George, a chicken, and a sign to turn out the lights at the entrance to the Museum of Everyday Life in Glover, Vt.
I knew this Boston Globe article was for me as soon as I saw it was about celebrating the everyday. Most people have bucket lists of adventures they expect will be highlights of their lives. But after we check an item off our list, how do we feel when we get back home?
Maybe we should be enjoying what we do every day. A “museum” founder in Vermont thinks so.
Dana Gerber writes at the Boston Globe, ” ‘What would a museum look like if it was dedicated to ordinary objects of no monetary value, but immense everyday life consequences?’
“That’s the question Clare Dolan seeks to answer at the Museum of Everyday Life in Glover, Vt. Dolan, who founded the museum in 2011, has no interest in celebrating the precious, the rare, the famous. She’d rather honor the stuff of junk drawers — toothpaste tubes, safety pins, old to-do lists — and present them with reverence.
“So, she set out to create a museum that would redefine what is valuable, and whose lives are worth putting on display.
‘We need a museum that’s about us, too — the ordinary people,’ said Dolan, 54, who has dubbed herself the Chief Operating Philosopher of the museum. ‘We’re here, and there’s something lovely about our lives.’
“In a remote corner of the bucolic Northeast Kingdom, the Museum of Everyday Life beckons from the side of the road. There is no admission fee or lock on the door; patrons let themselves in and turn the lights off when they’re done. Dolan, who lives in a house next door, works as an ICU nurse at Northeastern Vermont Regional Hospital in nearby St. Johnsbury, so she’s often not home to greet visitors. The only security is a feisty chicken named George.
“The museum grew out of her childhood love of the material world. ‘I was the kind of kid that would talk to chairs,’ said Dolan, who’s originally from the Chicago area. After she bought her Vermont home in 2004, ‘I found the means to start making the thing that I wish I could come across.’
“The museum, now in its 10th year, champions the small to illuminate the universal. The front of the museum boasts the ‘greatest hits’ of exhibits past, like a trove of tone balls — dust that accumulates inside of instruments — and a violin made of matchsticks. Matchboxes from around the world rest on a wooden table, some from Dolan’s travels, others from outside contributions.
“Each of the exhibits, which run from one summer to the next, are communally curated. Dolan puts out a call for submissions in February when she announces that year’s object of focus. Throughout the 1990s, she worked as a puppeteer at the nearby Bread and Puppet Theater, a political troupe that has tackled a litany of social justice issues throughout its decades-long history — but she also enlists her ‘philosophers at large,’ or board of advisers, to assist her in creating each exhibit.
“This year’s exhibit highlighting notes and lists received the most submissions of any in the museum’s history, Dolan said.
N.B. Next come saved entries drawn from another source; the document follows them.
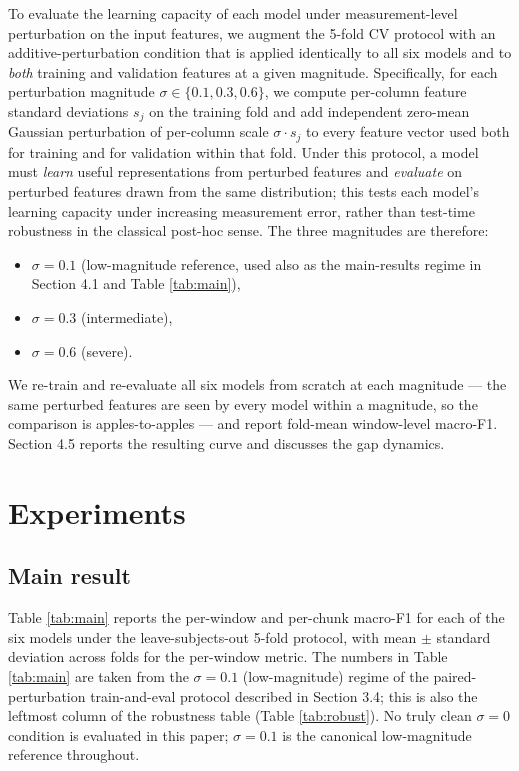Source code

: \documentclass{article}
\begin{document}
To evaluate the learning capacity of each model under measurement-level perturbation on the input features, we augment the 5-fold CV protocol with an additive-perturbation condition that is applied identically to all six models and to \emph{both} training and validation features at a given magnitude. Specifically, for each perturbation magnitude $\sigma \in \{0.1, 0.3, 0.6\}$, we compute per-column feature standard deviations $s_j$ on the training fold and add independent zero-mean Gaussian perturbation of per-column scale $\sigma \cdot s_j$ to every feature vector used both for training and for validation within that fold. Under this protocol, a model must \emph{learn} useful representations from perturbed features and \emph{evaluate} on perturbed features drawn from the same distribution; this tests each model's learning capacity under increasing measurement error, rather than test-time robustness in the classical post-hoc sense. The three magnitudes are therefore:

\begin{itemize}
    \item $\sigma = 0.1$ (low-magnitude reference, used also as the main-results regime in Section 4.1 and Table \ref{tab:main}),
    \item $\sigma = 0.3$ (intermediate),
    \item $\sigma = 0.6$ (severe).
\end{itemize}

We re-train and re-evaluate all six models from scratch at each magnitude --- the same perturbed features are seen by every model within a magnitude, so the comparison is apples-to-apples --- and report fold-mean window-level macro-F1. Section 4.5 reports the resulting curve and discusses the gap dynamics.

\section{Experiments}

\subsection{Main result}

Table \ref{tab:main} reports the per-window and per-chunk macro-F1 for each of the six models under the leave-subjects-out 5-fold protocol, with mean $\pm$ standard deviation across folds for the per-window metric. The numbers in Table \ref{tab:main} are taken from the $\sigma = 0.1$ (low-magnitude) regime of the paired-perturbation train-and-eval protocol described in Section 3.4; this is also the leftmost column of the robustness table (Table \ref{tab:robust}). No truly clean $\sigma = 0$ condition is evaluated in this paper; $\sigma = 0.1$ is the canonical low-magnitude reference throughout.
\end{document}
The selection is organized by category: love notes, bucket lists, and unfinished lists, like one that reads, ‘Things that have never happened: 1. I’ve never been asked to dance.’ There is a number two, but it is left blank.
“ ‘My heart just broke for that person,’ said Corina Orias, a California elementary school teacher visiting the museum with a local friend on a recent rainy Sunday. ‘I just hope that she did get asked to dance, sometime, someplace.’
“Why lists and notes? Dolan loves their inherent intimacy: the content, but also the way they bear the signs of human use; a pencil smudge here, a crinkle in the paper there. ‘They’re so connected to a person and a person’s story,’ she said. ‘They’re snapshots into how we make our way through the world.’ …
“ ‘It’s a lot of work, and it’s sort of thankless work in a way,’ Dolan said, ‘but it brings a lot of joy to me.’ ”
She brings joy to herself every day. Good idea. Could be at least as satisfying as checking off a bucket list. More at the Boston Globe, here.
Do you know other cool museum concepts? I’m remembering, for example, one man’s Museum of Questionable Medical Devices in Minneapolis and the Museum of Bad Art in Dedham, Mass. The blog has also covered the Mermaid Museums, the Museum of Aromas, the Covid Art Museum, a Museum for Gerbils, and more. Search on the word “museum” at the blog when you have time for joy.
This museum merits a trip to Vermont’s Northeast Kingdom.
So glad you felt that way, too, Grace! You know what else is in that part of Vermont? Jay Peak for skiing and a beautiful lake bordering Canada.
Boy oh boy, is this in my wheelhouse. If ever I am in Vermont…
I thought of all the old lists I can’t stand to throw out. Now I know why!